How to shape tortillas

"Most people probably don't have a tortilla press at home," says Chef Ortega, "[Instead] you can just use a flat countertop place a 8 to 10-inch cut square piece of zip lock bag or trash bag on the counter then place a ping pong size ball of [tortilla dough] then place another 8-10 inch cut square piece of zip lock bag or trash bag material over the [tortilla]. Now if you have a glass dish or heavy large pot with a flat bottom surface, use this to smash the ball to a thin tortilla. Repeat the process."

How to cook tortillas

Cooking tortillas is even easier than cooking a stack of pancakes! Heat up a griddle or a flat pan over medium heat. Add the tortillas to the pan and cook on each side for 1 to 2 minutes, or the edges and the bottom of the tortilla start to look and feel dry.

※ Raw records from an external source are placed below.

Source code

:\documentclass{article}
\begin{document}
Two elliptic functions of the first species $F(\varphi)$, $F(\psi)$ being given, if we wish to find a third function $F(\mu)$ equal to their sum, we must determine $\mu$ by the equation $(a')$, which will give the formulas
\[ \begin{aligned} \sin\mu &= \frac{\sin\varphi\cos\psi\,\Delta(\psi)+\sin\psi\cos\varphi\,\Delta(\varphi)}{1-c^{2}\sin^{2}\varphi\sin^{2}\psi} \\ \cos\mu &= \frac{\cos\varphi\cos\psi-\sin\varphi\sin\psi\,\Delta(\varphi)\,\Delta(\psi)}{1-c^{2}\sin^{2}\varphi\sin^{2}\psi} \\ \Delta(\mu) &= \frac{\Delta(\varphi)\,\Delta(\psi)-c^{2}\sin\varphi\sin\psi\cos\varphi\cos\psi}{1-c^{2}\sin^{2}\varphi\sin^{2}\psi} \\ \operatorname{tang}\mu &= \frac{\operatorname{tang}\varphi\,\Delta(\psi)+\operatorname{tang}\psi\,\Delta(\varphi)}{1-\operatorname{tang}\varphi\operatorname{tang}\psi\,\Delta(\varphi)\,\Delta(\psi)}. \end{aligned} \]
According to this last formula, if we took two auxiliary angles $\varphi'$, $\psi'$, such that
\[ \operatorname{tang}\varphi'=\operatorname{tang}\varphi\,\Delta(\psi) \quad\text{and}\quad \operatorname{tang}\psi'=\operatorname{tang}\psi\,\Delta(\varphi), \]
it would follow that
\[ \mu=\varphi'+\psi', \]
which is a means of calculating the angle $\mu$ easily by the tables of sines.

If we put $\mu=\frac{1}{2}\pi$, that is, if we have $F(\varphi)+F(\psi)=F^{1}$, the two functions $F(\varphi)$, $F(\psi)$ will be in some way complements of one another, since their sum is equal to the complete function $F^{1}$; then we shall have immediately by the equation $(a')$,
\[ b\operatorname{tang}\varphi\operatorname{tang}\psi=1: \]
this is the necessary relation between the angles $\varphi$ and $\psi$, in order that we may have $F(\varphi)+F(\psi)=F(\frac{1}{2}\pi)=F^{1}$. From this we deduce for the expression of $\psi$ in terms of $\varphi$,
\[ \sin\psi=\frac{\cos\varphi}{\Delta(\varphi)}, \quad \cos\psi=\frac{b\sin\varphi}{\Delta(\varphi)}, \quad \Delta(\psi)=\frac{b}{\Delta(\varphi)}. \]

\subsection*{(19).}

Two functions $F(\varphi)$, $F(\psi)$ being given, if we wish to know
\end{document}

How to reheat homemade tortillas

"When reheating corn tortillas the next day dip them in water or oil right before reheating," says Chef Ortega. "Also to keep corn warm and to keep them from drying out after cooking them, wrap them in a kitchen towel that has been run under hot water and all water squeezed out."

Now that you have delicious homemade tortillas thanks to Chef Ortega's tips, here are 12 healthy taco recipes you can serve them with!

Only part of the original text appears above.